━━ Data records

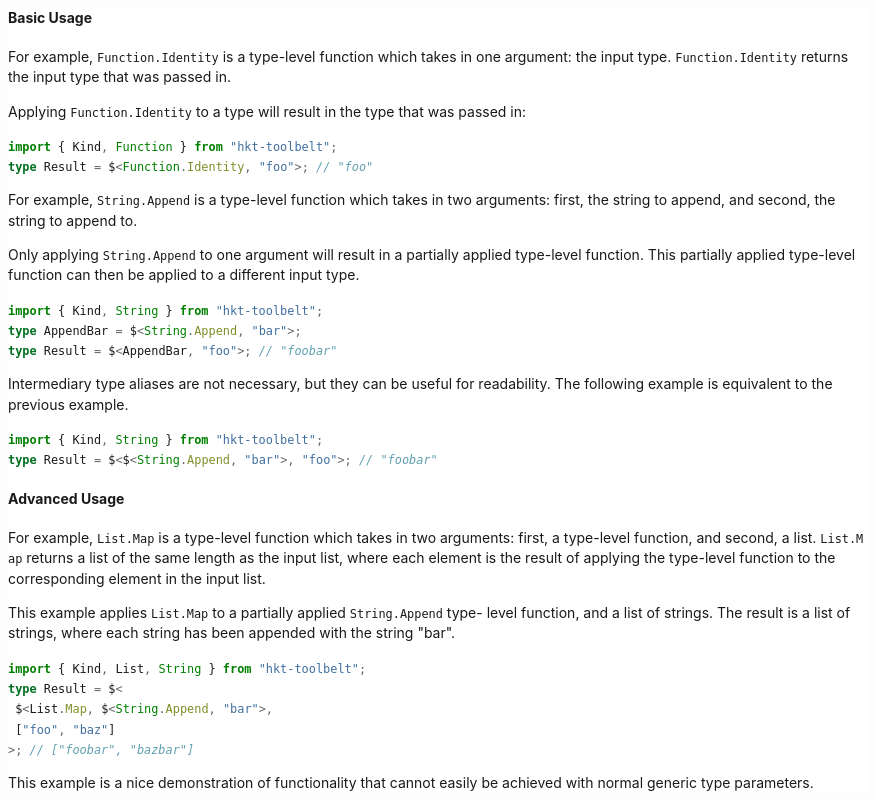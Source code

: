 #### Basic Usage


For example, `Function.Identity` is a type-level function which takes in one
argument: the input type. `Function.Identity` returns the input type that was
passed in.

Applying `Function.Identity` to a type will result in the type that was
passed in:

```ts
import { Kind, Function } from "hkt-toolbelt";
type Result = $<Function.Identity, "foo">; // "foo"
```


For example, `String.Append` is a type-level function which takes in two
arguments: first, the string to append, and second, the string to append to.

Only applying `String.Append` to one argument will result in a partially
applied type-level function. This partially applied type-level function can
then be applied to a different input type.

```ts
import { Kind, String } from "hkt-toolbelt";
type AppendBar = $<String.Append, "bar">;
type Result = $<AppendBar, "foo">; // "foobar"
```

Intermediary type aliases are not necessary, but they can be useful for
readability. The following example is equivalent to the previous example.

```ts
import { Kind, String } from "hkt-toolbelt";
type Result = $<$<String.Append, "bar">, "foo">; // "foobar"
```

#### Advanced Usage


For example, `List.Map` is a type-level function which takes in two
arguments: first, a type-level function, and second, a list. `List.Map`
returns a list of the same length as the input list, where each element is
the result of applying the type-level function to the corresponding element
in the input list.

This example applies `List.Map` to a partially applied `String.Append` type-
level function, and a list of strings. The result is a list of strings, where
each string has been appended with the string "bar".

```ts
import { Kind, List, String } from "hkt-toolbelt";
type Result = $<
 $<List.Map, $<String.Append, "bar">,
 ["foo", "baz"]
>; // ["foobar", "bazbar"]
```

This example is a nice demonstration of functionality that cannot easily be
achieved with normal generic type parameters.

━━━━

### Prompt
Go through the listing above and find each line that contains "level", then copy it.

### Exercise result
For example, `Function.Identity` is a type-level function which takes in one
For example, `String.Append` is a type-level function which takes in two
applied type-level function. This partially applied type-level function can
For example, `List.Map` is a type-level function which takes in two
arguments: first, a type-level function, and second, a list. `List.Map`
the result of applying the type-level function to the corresponding element
level function, and a list of strings. The result is a list of strings, where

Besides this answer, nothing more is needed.